Re: Removing elements from a list while iterating...

Magnus Lindberg (euamli@eua.ericsson.se)
12 Mar 1995 16:55:26 GMT

skip@dolphin.automatrix.com (Skip Montanaro) writes:

>We all know this is unsafe:

> for m in list:
> if m matches some criterion:
> list.remove(m)

>since the list is mutating out from under the internal pointers that the for
>loop is using.

>I've seen Guido recommend:

> l = list[:]
> for m in l:
> if m matches some criterion:
> list.remove(m)

>which separates the list being modified from the list being iterated over.

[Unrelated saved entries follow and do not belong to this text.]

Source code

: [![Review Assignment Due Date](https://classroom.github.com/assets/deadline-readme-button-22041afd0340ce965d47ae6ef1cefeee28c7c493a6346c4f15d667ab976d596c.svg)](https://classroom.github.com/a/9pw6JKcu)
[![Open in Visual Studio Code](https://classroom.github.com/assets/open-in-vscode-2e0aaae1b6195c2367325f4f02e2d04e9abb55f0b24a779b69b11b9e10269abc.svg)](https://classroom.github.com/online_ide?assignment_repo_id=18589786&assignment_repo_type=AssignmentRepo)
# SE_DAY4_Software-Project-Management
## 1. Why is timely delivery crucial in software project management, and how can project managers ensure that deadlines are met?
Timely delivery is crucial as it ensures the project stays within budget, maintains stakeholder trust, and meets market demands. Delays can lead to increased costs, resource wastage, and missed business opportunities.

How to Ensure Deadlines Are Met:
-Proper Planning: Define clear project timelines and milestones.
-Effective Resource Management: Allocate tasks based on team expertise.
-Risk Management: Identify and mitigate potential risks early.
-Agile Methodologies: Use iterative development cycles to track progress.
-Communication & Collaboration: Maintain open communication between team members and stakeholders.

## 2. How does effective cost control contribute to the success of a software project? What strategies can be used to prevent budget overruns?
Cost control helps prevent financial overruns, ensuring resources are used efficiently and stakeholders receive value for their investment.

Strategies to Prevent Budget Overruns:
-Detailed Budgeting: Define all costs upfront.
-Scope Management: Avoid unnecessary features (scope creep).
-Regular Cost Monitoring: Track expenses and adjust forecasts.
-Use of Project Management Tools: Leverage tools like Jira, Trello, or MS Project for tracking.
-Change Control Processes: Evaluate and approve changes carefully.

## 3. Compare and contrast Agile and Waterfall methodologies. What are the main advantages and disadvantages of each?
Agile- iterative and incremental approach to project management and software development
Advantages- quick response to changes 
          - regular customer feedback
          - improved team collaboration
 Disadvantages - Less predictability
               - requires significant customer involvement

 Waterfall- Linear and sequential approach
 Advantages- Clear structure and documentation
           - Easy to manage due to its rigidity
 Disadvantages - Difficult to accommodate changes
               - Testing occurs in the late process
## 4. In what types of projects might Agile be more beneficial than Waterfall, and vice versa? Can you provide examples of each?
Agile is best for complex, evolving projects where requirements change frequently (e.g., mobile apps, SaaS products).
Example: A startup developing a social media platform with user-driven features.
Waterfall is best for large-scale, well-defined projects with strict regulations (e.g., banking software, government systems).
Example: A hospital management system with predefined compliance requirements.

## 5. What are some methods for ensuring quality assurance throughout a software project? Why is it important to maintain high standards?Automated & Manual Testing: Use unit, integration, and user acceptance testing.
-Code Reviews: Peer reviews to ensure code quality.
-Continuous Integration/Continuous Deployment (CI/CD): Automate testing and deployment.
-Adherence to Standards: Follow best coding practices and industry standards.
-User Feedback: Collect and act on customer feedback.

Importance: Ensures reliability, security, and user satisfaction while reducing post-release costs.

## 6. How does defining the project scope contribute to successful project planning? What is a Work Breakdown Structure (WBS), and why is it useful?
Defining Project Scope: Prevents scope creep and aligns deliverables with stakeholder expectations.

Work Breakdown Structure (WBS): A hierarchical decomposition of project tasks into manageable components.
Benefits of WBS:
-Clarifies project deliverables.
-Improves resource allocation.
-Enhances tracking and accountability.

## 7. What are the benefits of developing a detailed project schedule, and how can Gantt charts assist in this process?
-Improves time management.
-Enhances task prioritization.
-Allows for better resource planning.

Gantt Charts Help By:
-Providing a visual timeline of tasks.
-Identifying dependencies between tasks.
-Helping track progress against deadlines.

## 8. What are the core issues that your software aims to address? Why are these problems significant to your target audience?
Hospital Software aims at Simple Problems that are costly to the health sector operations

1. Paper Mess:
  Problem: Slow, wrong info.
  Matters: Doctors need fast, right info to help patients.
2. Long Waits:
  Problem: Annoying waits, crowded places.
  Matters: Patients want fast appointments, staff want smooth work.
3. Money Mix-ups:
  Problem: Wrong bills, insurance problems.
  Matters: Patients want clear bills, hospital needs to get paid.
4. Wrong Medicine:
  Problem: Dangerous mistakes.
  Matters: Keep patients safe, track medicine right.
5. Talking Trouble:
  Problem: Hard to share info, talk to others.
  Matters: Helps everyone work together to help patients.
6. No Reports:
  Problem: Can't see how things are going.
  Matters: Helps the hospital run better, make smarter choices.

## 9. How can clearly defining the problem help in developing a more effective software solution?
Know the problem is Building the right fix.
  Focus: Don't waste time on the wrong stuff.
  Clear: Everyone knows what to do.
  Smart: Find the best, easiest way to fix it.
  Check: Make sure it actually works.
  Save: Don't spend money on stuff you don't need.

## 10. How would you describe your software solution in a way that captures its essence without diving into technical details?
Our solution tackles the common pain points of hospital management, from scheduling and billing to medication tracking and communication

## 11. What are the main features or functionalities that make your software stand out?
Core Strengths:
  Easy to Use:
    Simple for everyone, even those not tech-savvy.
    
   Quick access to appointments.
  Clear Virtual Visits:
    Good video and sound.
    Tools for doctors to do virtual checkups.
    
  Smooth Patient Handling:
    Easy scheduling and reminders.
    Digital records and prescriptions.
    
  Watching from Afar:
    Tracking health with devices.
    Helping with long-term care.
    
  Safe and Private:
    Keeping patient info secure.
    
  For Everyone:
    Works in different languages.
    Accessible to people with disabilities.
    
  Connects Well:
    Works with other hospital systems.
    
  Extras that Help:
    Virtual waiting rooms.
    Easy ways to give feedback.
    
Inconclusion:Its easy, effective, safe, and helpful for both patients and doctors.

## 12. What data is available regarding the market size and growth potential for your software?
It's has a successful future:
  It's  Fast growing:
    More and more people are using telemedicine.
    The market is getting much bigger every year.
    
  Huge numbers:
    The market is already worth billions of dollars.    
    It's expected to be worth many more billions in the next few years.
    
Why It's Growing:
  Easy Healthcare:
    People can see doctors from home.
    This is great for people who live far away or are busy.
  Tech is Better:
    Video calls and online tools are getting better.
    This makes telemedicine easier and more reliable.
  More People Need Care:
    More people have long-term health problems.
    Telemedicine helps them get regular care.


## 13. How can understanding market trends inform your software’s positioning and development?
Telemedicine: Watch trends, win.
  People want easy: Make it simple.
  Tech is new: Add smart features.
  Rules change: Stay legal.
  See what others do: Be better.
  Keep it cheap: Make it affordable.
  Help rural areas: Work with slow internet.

>Unfortunately, I have a big list that is expensive to duplicate (~ 100K
>elements) and I run over it several times looking for elements that match
>different criteria and culling them. I came up with the following way out
>of my dilemma.

>Instead of creating the list with my data directly as elements of the list,
>I create elements that are themselves lists, with the first component the
>real data and the second a marker number:

> list = []
> for l in foo.readlines():
> list.append([l, 0])

>Then I can iterate over them and simply set the marker when the real data
>satisfies the criteria:

> for elt in list:
> if elt[1] == 1: continue
> if elt[0] matches some criterion:
> # do something with elt[0]
> elt[1] == 1

>I got a tremendous performance increase in my little application --
>analyzing my Web logs

Another way of doing this is to iterate backwards over your big list
and without making a copy:

list = [ <YourVeryHugeList> ]
i = len(list)

while i != 0:
i = i - 1
if list[i] matches some criterion:
do something with list[i]

It works fine for the small tests I tried (on a list of numbers, with modulo
as a test and 'del' as the doSomething part). Is it safe, anyone?

Magnus Lindberg
#include <disclaimer.h>